Edward Snowden – a former employee of America’s Central Intelligence Agency and currently employed by the country’s National Security Agency – faces criminal charges for reportedly leaking details of a top-secret US surveillance programme which, according to him and his supporters, threatens “the basic liberties for people around the world.”
The programme, code-named Prism, is designed and built by the NSA and allows the agency to “intercept almost everything” according to Snowden who was video-interviewed from a Hong Kong hotel by The Guardian newspaper.

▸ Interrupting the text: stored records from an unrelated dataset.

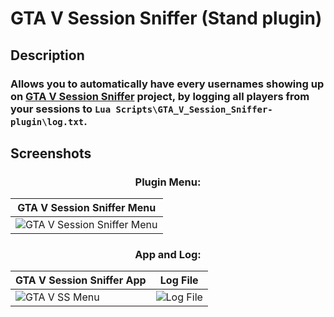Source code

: # GTA V Session Sniffer (Stand plugin)

## Description

### Allows you to automatically have every usernames showing up on [GTA V Session Sniffer](https://github.com/Illegal-Services/GTA-V-Session-Sniffer) project, by logging all players from your sessions to `Lua Scripts\GTA_V_Session_Sniffer-plugin\log.txt`.<br>

## Screenshots

### <div align="center">Plugin Menu:</div>

| GTA V Session Sniffer Menu |
| -------------------------- |
| ![GTA V Session Sniffer Menu](https://github.com/user-attachments/assets/ef068cfc-58aa-4401-a458-3355a50c589e) |

### <div align="center">App and Log:</div>

| GTA V Session Sniffer App | Log File |
| ------------------------- | -------- |
| ![GTA V SS Menu](https://github.com/Illegal-Services/GTA_V_Session_Sniffer-plugin-2Take1-Lua/assets/62464560/54cbfc89-bede-4ae3-b1f9-ef95c8474b70) | ![Log File](https://github.com/Illegal-Services/GTA_V_Session_Sniffer-plugin-2Take1-Lua/assets/62464560/05a5a64b-44a4-404c-9ef7-febd61851dd2) |

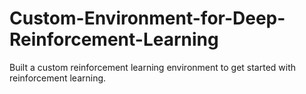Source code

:# Custom-Environment-for-Deep-Reinforcement-Learning
Built a custom reinforcement learning environment to get started with reinforcement learning.
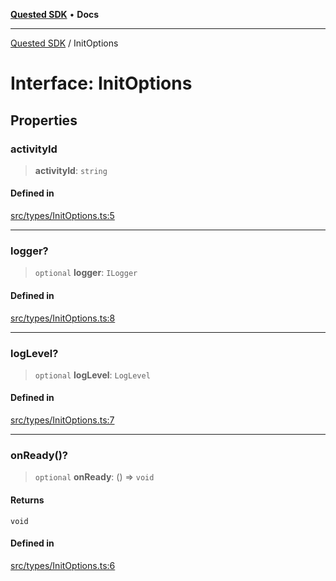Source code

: [**Quested SDK**](../README.md) • **Docs**

***

[Quested SDK](../README.md) / InitOptions

# Interface: InitOptions

## Properties

### activityId

> **activityId**: `string`

#### Defined in

[src/types/InitOptions.ts:5](https://github.com/Quested-io/QuestedSDK/blob/d387b089096cdc48cdbe8bba3fb1568d263c8322/src/types/InitOptions.ts#L5)

***

### logger?

> `optional` **logger**: `ILogger`

#### Defined in

[src/types/InitOptions.ts:8](https://github.com/Quested-io/QuestedSDK/blob/d387b089096cdc48cdbe8bba3fb1568d263c8322/src/types/InitOptions.ts#L8)

***

### logLevel?

> `optional` **logLevel**: `LogLevel`

#### Defined in

[src/types/InitOptions.ts:7](https://github.com/Quested-io/QuestedSDK/blob/d387b089096cdc48cdbe8bba3fb1568d263c8322/src/types/InitOptions.ts#L7)

***

### onReady()?

> `optional` **onReady**: () => `void`

#### Returns

`void`

#### Defined in

[src/types/InitOptions.ts:6](https://github.com/Quested-io/QuestedSDK/blob/d387b089096cdc48cdbe8bba3fb1568d263c8322/src/types/InitOptions.ts#L6)
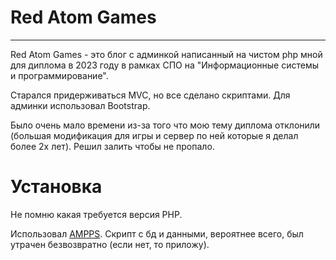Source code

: # Red Atom Games
---
Red Atom Games - это блог с админкой написанный на чистом php мной для диплома в 2023 году в рамках СПО на "Информационные системы и программирование".

Старался придерживаться MVC, но все сделано скриптами. Для админки использовал Bootstrap.

Было очень мало времени из-за того что мою тему диплома отклонили (большая модификация для игры и сервер по ней которые я делал более 2х лет). Решил залить чтобы не пропало.

# Установка

Не помню какая требуется версия PHP.

Использовал [AMPPS](https://ampps.com/). Скрипт с бд и данными, вероятнее всего, был утрачен безвозвратно (если нет, то приложу).
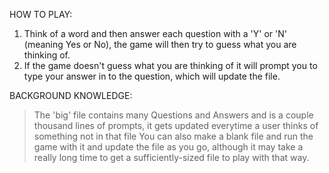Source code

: HOW TO PLAY: 
1) Think of a word and then answer each question with a 'Y' or 'N' (meaning Yes or No), the game will then try to guess what you are thinking of.
2) If the game doesn't guess what you are thinking of it will prompt you to type your answer in to the question, which will update the file.

BACKGROUND KNOWLEDGE:
> The 'big' file contains many Questions and Answers and is a couple thousand lines of prompts, it gets updated everytime a user thinks of something not in that file
> You can also make a blank file and run the game with it and update the file as you go, although it may take a really long time to get a sufficiently-sized file to play with that way. 
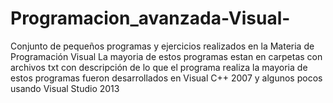 # Programacion_avanzada-Visual-
Conjunto de pequeños programas y ejercicios realizados en la Materia de Programación Visual
La mayoria de estos programas estan en carpetas con archivos txt con descripción de lo que el programa realiza
la mayoria de estos programas fueron desarrollados en Visual C++ 2007 y algunos pocos usando Visual Studio 2013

The 29 year-old NSA contractor’s whereabouts are currently unknown. Snowden was last known to be at a Hong Kong hotel where he admitted to The Guardian that he had “no intention of hiding [his identity]” claiming “I know I have done nothing wrong”. But since the former CIA employee checked out on Monday, his exact location has been unclear. However, officials doubt that he has left the city.
“I am not here (Hong Kong) to hide from justice; I am here to reveal criminality,” he told the Washington Post newspaper on Wednesday morning.
During his interview with the Guardian, Snowden claimed that he decided to leak the information following his loss of admiration for President Barack Obama who is continuing with the ill policies of his predecessor George W Bush.
“I don’t want to live in a society that does these sorts of things,” confessed Snowden, “I do not want to live in a world where everything I do or say is recorded. That is not something I am willing to support of live under.”
Although many of Edward Snowden’s supporters have labelled him a hero, the American government would strongly disagree. American senator Bill Nelson has referred to Snowden’s actions as “an act of treason.” Stating that he “ought to be prosecuted under law,” and added that “we [the American government] cannot have national security if our secrets cannot be kept.”
During his interview with the Guardian, Snowden revealed the unnerving capabilities of the Prism programme. Last week, both the Guardian and Washington post reported that American security services often view phone call data and internet interactions using large companies such as Verizon, Google and Facebook.
Similarly. “With this capability the vast majority of human communications are automatically ingested without targeting. If I wanted to see your emails or your wife’s phone, all I [would] have to do is use the intercepts,” he reported, “[One could] get your emails, passwords, phone records and credit cards.”
The revealment of secret programmes has ignited debates within the United States and abroad over the large reach of the National Security Agency’s reach.